--- TASK TO CARRY OUT ---
Between the line containing "You could collaborate" and the line containing "Before start you" lies a run of lines; give that run again exactly, with both of those lines, and nothing else from the entries below.

* * *

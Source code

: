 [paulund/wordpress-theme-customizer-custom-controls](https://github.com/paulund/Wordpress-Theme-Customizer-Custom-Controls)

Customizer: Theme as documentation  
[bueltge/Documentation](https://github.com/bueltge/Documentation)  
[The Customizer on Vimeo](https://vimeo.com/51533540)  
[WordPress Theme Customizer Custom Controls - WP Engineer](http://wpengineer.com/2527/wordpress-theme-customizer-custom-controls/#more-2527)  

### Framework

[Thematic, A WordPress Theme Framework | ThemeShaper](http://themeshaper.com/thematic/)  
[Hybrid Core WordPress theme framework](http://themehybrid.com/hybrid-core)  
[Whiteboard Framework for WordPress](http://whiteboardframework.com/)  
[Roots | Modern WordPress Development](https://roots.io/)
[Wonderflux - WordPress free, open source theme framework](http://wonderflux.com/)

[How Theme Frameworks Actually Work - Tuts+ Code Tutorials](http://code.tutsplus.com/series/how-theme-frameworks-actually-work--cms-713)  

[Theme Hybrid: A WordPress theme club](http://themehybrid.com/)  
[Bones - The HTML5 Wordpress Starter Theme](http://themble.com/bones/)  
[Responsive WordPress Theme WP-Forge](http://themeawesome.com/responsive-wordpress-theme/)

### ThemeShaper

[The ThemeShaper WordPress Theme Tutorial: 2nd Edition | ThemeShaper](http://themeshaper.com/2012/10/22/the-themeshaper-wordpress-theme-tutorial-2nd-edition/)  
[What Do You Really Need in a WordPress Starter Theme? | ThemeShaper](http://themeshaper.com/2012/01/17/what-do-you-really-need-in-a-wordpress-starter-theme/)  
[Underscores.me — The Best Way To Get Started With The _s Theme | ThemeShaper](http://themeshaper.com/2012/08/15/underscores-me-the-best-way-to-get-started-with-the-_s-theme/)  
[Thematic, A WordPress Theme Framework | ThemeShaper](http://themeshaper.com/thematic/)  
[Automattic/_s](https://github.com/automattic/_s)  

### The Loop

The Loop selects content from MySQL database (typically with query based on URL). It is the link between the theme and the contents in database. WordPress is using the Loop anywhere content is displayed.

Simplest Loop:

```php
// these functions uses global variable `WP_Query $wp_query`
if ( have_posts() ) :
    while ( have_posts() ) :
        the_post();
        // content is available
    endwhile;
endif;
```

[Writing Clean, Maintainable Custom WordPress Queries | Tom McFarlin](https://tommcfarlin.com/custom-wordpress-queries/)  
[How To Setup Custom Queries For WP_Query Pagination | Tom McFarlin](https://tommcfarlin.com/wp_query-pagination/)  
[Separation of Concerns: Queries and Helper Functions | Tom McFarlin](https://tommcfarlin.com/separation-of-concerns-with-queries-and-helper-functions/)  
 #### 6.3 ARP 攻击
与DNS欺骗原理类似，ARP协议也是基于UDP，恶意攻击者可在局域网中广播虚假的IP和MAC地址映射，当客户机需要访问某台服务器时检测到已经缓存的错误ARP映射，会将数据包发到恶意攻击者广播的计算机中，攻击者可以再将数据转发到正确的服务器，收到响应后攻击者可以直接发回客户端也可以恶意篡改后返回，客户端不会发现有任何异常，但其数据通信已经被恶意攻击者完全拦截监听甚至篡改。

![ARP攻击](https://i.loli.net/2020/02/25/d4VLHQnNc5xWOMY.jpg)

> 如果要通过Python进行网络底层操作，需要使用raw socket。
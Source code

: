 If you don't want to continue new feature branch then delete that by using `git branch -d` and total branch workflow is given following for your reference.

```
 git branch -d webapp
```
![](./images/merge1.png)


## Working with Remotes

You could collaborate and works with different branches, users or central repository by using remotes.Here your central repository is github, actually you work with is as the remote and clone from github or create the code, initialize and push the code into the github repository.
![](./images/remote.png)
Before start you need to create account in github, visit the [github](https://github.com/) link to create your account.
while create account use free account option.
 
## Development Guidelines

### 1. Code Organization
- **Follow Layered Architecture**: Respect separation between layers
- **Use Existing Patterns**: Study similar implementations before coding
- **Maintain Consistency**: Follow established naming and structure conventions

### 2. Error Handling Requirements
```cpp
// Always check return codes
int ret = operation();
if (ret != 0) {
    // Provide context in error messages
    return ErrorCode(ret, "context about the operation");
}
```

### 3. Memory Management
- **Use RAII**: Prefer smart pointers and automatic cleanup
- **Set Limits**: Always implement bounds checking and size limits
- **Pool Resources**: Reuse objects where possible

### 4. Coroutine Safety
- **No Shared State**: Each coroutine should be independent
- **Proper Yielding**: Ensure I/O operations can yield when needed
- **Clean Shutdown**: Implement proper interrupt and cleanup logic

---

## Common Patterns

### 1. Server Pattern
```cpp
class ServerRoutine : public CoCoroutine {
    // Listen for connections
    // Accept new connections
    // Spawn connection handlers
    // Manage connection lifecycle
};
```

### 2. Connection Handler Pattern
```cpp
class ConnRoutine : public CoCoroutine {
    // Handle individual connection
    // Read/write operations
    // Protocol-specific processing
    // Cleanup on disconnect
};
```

* * *

--- RESPONSE ---
You could collaborate and works with different branches, users or central repository by using remotes.Here your central repository is github, actually you work with is as the remote and clone from github or create the code, initialize and push the code into the github repository.
![](./images/remote.png)
Before start you need to create account in github, visit the [github](https://github.com/) link to create your account.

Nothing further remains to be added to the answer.